Task description — Report all lines below with the word "wiki".

Material supplied —
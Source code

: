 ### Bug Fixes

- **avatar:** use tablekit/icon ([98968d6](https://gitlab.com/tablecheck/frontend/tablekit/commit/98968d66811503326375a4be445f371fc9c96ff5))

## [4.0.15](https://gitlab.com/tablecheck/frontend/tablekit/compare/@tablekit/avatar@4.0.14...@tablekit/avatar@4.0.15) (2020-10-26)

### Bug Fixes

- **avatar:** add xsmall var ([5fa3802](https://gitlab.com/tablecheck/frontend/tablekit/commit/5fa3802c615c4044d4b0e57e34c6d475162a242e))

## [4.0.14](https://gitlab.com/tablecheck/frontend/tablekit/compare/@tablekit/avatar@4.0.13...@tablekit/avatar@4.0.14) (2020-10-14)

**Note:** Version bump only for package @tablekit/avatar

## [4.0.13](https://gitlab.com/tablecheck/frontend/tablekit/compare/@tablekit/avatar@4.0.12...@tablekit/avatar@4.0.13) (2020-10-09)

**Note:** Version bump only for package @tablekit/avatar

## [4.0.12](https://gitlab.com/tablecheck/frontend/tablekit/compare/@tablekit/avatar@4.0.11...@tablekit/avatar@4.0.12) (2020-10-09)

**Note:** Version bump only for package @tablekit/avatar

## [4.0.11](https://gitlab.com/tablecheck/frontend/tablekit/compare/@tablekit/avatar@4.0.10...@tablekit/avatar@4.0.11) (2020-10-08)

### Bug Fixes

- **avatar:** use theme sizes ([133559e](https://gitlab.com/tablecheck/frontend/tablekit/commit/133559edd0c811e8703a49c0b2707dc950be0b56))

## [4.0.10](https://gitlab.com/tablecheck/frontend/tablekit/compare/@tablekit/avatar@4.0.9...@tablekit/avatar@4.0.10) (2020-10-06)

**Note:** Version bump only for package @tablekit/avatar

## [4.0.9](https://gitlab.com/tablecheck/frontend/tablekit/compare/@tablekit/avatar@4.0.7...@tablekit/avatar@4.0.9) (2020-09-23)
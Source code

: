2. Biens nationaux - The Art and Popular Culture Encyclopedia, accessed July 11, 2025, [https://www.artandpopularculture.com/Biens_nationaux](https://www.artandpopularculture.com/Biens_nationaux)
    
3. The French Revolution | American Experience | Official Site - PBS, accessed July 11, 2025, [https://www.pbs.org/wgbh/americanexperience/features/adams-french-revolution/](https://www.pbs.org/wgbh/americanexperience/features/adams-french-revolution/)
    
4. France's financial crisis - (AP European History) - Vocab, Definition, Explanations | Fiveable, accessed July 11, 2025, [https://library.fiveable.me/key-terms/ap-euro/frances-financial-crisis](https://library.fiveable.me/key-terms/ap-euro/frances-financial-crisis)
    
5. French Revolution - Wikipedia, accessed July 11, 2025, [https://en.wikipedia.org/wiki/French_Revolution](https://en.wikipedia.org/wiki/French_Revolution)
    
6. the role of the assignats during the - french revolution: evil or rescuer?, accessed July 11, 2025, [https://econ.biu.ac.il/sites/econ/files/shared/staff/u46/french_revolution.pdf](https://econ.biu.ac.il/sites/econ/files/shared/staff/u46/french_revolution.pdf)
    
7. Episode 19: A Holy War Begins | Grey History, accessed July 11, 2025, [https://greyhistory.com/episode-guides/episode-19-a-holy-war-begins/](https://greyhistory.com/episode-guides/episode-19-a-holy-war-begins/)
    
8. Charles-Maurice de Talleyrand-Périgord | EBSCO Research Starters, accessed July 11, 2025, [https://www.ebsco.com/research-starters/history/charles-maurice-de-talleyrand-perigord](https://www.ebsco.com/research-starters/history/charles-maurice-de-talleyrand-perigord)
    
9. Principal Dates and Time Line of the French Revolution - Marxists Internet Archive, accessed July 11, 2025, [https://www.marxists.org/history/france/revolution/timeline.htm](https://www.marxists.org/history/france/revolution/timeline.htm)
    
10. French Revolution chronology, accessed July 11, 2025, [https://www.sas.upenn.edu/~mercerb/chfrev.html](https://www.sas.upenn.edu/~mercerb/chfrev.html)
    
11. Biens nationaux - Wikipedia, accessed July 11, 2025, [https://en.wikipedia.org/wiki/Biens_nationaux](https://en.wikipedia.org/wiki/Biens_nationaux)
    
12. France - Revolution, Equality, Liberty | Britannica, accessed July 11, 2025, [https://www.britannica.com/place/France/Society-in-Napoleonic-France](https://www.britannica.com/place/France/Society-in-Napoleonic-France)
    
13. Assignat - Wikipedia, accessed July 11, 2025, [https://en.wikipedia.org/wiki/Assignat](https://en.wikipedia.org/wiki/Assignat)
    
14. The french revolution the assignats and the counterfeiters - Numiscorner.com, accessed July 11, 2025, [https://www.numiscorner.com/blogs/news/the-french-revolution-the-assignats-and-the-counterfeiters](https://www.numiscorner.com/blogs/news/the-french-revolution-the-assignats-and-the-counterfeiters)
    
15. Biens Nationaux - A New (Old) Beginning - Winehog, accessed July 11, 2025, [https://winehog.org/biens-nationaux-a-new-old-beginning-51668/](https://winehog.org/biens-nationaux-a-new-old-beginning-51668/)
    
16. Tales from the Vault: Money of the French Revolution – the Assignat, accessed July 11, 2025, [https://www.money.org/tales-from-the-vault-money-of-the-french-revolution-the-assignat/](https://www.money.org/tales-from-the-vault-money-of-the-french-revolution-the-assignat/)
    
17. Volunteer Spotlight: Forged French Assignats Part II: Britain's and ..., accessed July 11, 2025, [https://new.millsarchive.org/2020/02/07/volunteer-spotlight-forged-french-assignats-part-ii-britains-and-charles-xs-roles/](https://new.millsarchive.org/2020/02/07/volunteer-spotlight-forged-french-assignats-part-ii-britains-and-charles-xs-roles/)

Expected answer —
5. French Revolution - Wikipedia, accessed July 11, 2025, [https://en.wikipedia.org/wiki/French_Revolution](https://en.wikipedia.org/wiki/French_Revolution)
11. Biens nationaux - Wikipedia, accessed July 11, 2025, [https://en.wikipedia.org/wiki/Biens_nationaux](https://en.wikipedia.org/wiki/Biens_nationaux)
13. Assignat - Wikipedia, accessed July 11, 2025, [https://en.wikipedia.org/wiki/Assignat](https://en.wikipedia.org/wiki/Assignat)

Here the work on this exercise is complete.